The big science highlight so far is that over May 2 through May 4, the GPM Ground Validation team finally collected a coordinated, co-scanned multi-radar frequency and dual-polarimetric dataset with the D3R and NPOL radars and we did it in one of the most complex multi-day precipitation events that we’ll measure in mid and high latitudes – a mixture of rain, snow and sleet.
In fact, the snowfall portion of the storm turned out to be a record event for Iowa in May. The fact that D3R and NPOL co-scanned the event is important because you have a longer wavelength, high power reference radar (NPOL) with dual-polarization (both vertical and horizontal scans), and hence enhanced capability to discern specifics on precipitation shapes, sizes and numbers, scanning coincident with a radar (D3R) that carries the same higher frequencies that the DPR radar will carry on the GPM Core Satellite.

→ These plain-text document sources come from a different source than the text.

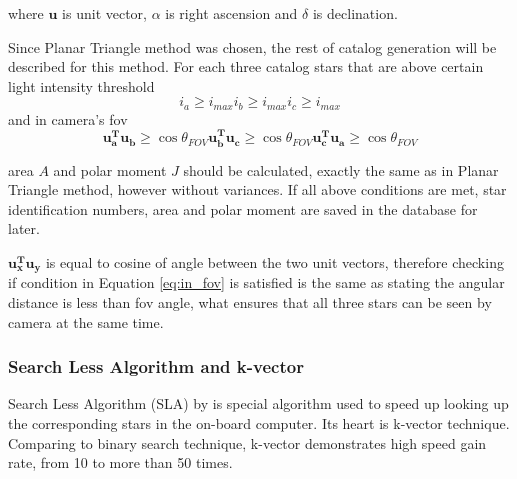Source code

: \documentclass[12pt,a4paper,twoside]{article}
\begin{document}
where $\bm{u}$ is unit vector, $\alpha$ is right ascension and $\delta$ is declination.

Since Planar Triangle method was chosen, the rest of catalog generation will be described for this method. For each three catalog stars that are above certain light intensity threshold
\begin{subequations}
\begin{equation}
i_a \geq i_{max}
\end{equation}
\begin{equation}
i_b \geq i_{max}
\end{equation}
\begin{equation}
i_c \geq i_{max}
\end{equation}
\end{subequations}
and in camera's \gls{fov}
\begin{subequations}
\begin{equation}
\bm{u_a^T u_b} \geq \cos \theta_{FOV}
\end{equation}
\begin{equation}
\bm{u_b^T u_c} \geq \cos \theta_{FOV}
\end{equation}
\begin{equation}
\bm{u_c^T u_a} \geq \cos \theta_{FOV}
\end{equation}
\label{eq:in_fov}
\end{subequations}

area $A$ and polar moment $J$ should be calculated, exactly the same as in Planar Triangle method, however without variances. If all above conditions are met, star identification numbers, area and polar moment are saved in the database for later.

$\bm{u_x^T u_y}$ is equal to cosine of angle between the two unit vectors, therefore checking if condition in Equation \ref{eq:in_fov} is satisfied is the same as stating the angular distance is less than \gls{fov} angle, what ensures that all three stars can be seen by camera at the same time.

\subsubsection{Search Less Algorithm and k-vector}

Search Less Algorithm (SLA) by \citet{mortari1996fast} is special algorithm used to speed up looking up the corresponding stars in the on-board computer. Its heart is k-vector technique. Comparing to binary search technique, k-vector demonstrates high speed gain rate, from 10 to more than 50 times\cite{mortari2000k}.
\end{document}
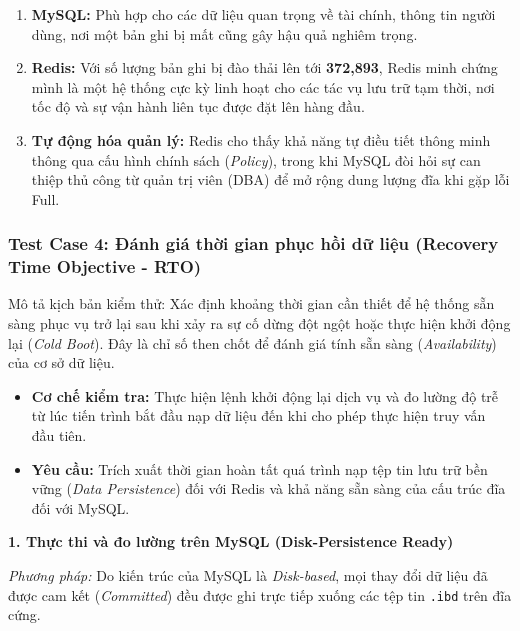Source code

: \begin{enumerate}
\item \textbf{MySQL:} Phù hợp cho các dữ liệu quan trọng về tài chính, thông tin người dùng, nơi một bản ghi bị mất cũng gây hậu quả nghiêm trọng.
\item \textbf{Redis:} Với số lượng bản ghi bị đào thải lên tới \textbf{372,893}, Redis minh chứng mình là một hệ thống cực kỳ linh hoạt cho các tác vụ lưu trữ tạm thời, nơi tốc độ và sự vận hành liên tục được đặt lên hàng đầu.
\item \textbf{Tự động hóa quản lý:} Redis cho thấy khả năng tự điều tiết thông minh thông qua cấu hình chính sách (\textit{Policy}), trong khi MySQL đòi hỏi sự can thiệp thủ công từ quản trị viên (DBA) để mở rộng dung lượng đĩa khi gặp lỗi Full.
\end{enumerate}

\subsubsection{Test Case 4: Đánh giá thời gian phục hồi dữ liệu (Recovery Time Objective - RTO)}

\leavevmode\par
\vspace{0.5em}

\noindent Mô tả kịch bản kiểm thử: Xác định khoảng thời gian cần thiết để hệ thống sẵn sàng phục vụ trở lại sau khi xảy ra sự cố dừng đột ngột hoặc thực hiện khởi động lại (\textit{Cold Boot}). Đây là chỉ số then chốt để đánh giá tính sẵn sàng (\textit{Availability}) của cơ sở dữ liệu.

\begin{itemize}
\item \textbf{Cơ chế kiểm tra:} Thực hiện lệnh khởi động lại dịch vụ và đo lường độ trễ từ lúc tiến trình bắt đầu nạp dữ liệu đến khi cho phép thực hiện truy vấn đầu tiên.
\item \textbf{Yêu cầu:} Trích xuất thời gian hoàn tất quá trình nạp tệp tin lưu trữ bền vững (\textit{Data Persistence}) đối với Redis và khả năng sẵn sàng của cấu trúc đĩa đối với MySQL.
\end{itemize}

\vspace{0.5em}

\noindent\textbf{1. Thực thi và đo lường trên MySQL (Disk-Persistence Ready)}

\textit{Phương pháp:} Do kiến trúc của MySQL là \textit{Disk-based}, mọi thay đổi dữ liệu đã được cam kết (\textit{Committed}) đều được ghi trực tiếp xuống các tệp tin \texttt{.ibd} trên đĩa cứng.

The higher frequencies of the D3R are more sensitive, but will often attenuate, or dissipate, faster in the mixture of precipitation we sampled. So, you can test how well you can correct for that attenuation and retrieve the complex precipitation structure from the D3R, which is our proxy for the space-borne radar, against your reference platform, the NPOL. At the same time, we learn a great deal about the precipitation physics when we look at things with 3 different frequencies and in dual-polarization modes.
Moreover, we did this over a “reference” 100 km-long ray of disdrometers, vertically pointing micro rain radars, and rain gauges – all in all, what will probably amount to a great deal of information to interpret.
From May 1 to June 15, NASA and Iowa Flood Center scientists from the University of Iowa will measure rainfall in eastern Iowa with ground instruments and satellites as part of a field campaign called Iowa Flood Studies (IFloodS). They will evaluate the accuracy of flood forecasting models and precipitation measurements from space with data they collect. Walt Petersen, a scientist based at NASA’s Wallops Flight Facility, is the Ground Validation Scientist for the Global Precipitation Measurement (GPM) mission.